ALMOST €1.5 MILLION in rent could be paid by the Department of Health over the next 15 years on an office left vacant by a State agency.
The Women's Health Council was subsumed into the Department of Health last October as part of a cost-saving measure to rationalise some 40 State agencies in response to the economic downturn.
Some €50,000 in rent has been paid on the unoccupied city centre office since it was vacated in October, information released to The Irish Timesunder a Freedom of Information request has revealed.
The annual rent for the council's former office at the Irish Life Centre, Abbey Street Lower, Dublin is €98,500 per annum.
The department holds a lease on the office until November 2024. If the property remained unoccupied and the lease unbroken over €1.47 million in rent would be paid by the department. So far the office has not been sublet and is unoccupied, the FOI response from the Department of Health said. "We are exploring all options for the remaining term of this lease, including subletting," the letter said. The department has not entered discussions with the landlord on the cost of breaking the lease "pending the clarification of possible alternative arrangements," it said.
The office was leased from Irish Life which is represented by Irish Estates Management.
Last October the council was relocated to the Department of Health and Children, Hawkins House, Dublin.
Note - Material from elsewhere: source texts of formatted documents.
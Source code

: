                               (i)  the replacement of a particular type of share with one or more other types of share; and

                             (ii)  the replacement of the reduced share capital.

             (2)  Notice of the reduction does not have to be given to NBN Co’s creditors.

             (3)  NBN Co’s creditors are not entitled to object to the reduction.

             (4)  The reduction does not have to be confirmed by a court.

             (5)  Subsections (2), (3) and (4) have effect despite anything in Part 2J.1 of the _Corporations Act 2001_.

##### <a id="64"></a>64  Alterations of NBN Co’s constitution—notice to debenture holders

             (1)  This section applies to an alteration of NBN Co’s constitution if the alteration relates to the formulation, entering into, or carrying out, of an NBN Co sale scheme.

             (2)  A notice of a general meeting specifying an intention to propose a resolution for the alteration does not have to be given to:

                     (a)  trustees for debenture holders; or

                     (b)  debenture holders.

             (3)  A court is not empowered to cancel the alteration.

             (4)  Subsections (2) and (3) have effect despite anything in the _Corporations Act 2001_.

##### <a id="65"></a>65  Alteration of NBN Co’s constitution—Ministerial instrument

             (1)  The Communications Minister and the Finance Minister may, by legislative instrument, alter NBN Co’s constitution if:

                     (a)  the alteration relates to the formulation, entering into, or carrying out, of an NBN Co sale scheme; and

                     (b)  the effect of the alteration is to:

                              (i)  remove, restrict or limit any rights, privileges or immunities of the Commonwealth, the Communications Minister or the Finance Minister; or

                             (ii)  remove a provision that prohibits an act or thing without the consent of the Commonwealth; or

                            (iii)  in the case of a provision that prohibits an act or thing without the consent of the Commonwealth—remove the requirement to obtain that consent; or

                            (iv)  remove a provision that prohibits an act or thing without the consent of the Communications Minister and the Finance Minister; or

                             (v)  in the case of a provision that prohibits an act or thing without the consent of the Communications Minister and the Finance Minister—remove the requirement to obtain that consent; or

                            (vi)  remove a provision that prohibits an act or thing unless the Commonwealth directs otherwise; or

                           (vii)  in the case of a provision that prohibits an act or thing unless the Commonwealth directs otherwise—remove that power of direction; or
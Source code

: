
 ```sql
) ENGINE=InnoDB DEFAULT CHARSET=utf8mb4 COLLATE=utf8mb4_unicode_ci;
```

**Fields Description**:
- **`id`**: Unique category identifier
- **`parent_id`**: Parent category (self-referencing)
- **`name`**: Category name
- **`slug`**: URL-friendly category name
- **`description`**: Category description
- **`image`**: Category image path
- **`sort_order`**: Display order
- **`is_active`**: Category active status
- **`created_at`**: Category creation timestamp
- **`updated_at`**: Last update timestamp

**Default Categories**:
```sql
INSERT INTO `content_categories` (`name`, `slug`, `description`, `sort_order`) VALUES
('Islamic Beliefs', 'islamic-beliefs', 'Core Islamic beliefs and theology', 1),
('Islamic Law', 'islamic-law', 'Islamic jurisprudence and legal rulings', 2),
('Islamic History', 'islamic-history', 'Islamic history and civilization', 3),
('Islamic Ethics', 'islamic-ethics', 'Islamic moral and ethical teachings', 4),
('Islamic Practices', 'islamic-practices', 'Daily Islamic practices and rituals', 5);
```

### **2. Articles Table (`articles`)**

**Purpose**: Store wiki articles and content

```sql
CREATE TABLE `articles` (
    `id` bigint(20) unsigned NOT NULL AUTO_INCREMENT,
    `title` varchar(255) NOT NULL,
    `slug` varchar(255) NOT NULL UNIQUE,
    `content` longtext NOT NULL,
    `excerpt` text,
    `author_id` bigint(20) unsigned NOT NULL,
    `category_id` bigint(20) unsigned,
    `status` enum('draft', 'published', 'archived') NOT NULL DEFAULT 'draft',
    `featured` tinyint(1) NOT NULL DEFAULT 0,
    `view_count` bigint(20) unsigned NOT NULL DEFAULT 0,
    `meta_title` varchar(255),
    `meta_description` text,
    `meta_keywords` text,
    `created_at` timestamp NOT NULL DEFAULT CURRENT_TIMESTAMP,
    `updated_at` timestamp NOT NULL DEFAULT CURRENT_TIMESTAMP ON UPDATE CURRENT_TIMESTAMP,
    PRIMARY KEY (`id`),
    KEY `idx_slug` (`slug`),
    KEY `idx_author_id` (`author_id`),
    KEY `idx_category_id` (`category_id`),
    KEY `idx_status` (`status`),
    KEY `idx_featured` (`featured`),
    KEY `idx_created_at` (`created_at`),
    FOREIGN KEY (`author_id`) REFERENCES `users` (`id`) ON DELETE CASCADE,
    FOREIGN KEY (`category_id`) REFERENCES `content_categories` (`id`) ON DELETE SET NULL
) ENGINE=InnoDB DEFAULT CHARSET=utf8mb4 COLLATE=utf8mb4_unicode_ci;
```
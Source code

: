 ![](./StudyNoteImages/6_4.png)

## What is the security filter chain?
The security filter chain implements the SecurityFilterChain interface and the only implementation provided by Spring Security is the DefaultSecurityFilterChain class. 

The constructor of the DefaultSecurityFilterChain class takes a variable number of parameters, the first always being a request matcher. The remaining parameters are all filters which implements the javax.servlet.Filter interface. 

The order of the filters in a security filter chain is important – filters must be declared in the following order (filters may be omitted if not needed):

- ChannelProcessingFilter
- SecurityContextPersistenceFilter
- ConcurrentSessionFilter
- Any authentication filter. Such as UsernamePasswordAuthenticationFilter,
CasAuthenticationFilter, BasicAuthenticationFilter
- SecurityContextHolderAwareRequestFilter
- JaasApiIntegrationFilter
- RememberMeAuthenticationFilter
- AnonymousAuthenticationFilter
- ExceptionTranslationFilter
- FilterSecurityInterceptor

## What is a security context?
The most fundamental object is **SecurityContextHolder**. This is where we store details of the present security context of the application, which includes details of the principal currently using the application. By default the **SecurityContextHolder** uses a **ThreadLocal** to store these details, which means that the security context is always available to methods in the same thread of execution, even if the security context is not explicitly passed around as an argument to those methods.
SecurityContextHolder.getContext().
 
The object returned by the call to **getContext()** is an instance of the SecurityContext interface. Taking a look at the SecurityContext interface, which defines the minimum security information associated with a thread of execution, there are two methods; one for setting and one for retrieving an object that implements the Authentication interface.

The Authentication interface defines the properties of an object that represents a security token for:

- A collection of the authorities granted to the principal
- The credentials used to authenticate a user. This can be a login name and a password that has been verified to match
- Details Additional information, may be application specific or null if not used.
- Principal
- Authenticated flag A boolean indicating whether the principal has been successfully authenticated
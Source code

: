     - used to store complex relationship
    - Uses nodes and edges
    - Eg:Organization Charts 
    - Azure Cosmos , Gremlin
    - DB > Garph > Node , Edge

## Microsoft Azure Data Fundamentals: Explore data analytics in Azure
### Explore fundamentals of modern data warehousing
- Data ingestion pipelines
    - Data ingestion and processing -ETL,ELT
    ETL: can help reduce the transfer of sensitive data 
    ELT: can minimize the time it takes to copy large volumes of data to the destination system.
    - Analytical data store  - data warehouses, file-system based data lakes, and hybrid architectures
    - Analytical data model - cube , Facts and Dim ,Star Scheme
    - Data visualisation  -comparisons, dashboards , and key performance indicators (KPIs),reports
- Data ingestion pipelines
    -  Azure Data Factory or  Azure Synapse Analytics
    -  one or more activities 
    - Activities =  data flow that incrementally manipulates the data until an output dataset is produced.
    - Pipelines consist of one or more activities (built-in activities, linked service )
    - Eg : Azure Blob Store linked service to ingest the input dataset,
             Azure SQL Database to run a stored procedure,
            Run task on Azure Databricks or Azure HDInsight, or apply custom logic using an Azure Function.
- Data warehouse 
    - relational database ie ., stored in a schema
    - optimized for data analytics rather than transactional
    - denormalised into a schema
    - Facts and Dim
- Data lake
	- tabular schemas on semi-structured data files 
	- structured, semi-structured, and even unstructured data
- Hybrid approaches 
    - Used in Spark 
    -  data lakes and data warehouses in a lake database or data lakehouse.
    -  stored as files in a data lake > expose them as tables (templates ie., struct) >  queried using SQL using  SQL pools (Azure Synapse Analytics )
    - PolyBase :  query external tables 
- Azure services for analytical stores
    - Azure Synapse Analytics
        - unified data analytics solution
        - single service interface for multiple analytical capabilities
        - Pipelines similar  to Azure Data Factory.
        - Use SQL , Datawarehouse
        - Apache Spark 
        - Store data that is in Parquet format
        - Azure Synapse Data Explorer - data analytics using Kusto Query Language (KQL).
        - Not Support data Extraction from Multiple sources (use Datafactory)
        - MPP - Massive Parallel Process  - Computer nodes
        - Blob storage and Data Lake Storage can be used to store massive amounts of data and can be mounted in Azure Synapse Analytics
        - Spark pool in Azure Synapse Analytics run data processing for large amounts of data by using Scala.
The Irish Life office housed the council since the early days of its existence. The council had seven staff prior to the merger. The council cost €800,000 to run according to accounts
The Women's Health Council was established on a statutory basis in June 1997 by former Fine Gael minister for health Michael Noonan. The order was signed just days before the government changed and Taoiseach Brian Cowen took over the portfolio.
The Combat Poverty Agency (CPA) was another agency which was rationalised as part of the State's cost-cutting programme.
Last month the Irish Timesrevealed the Department of Social and Family Affairs was paying €400,000 in rent on the vacant offices of the CPA.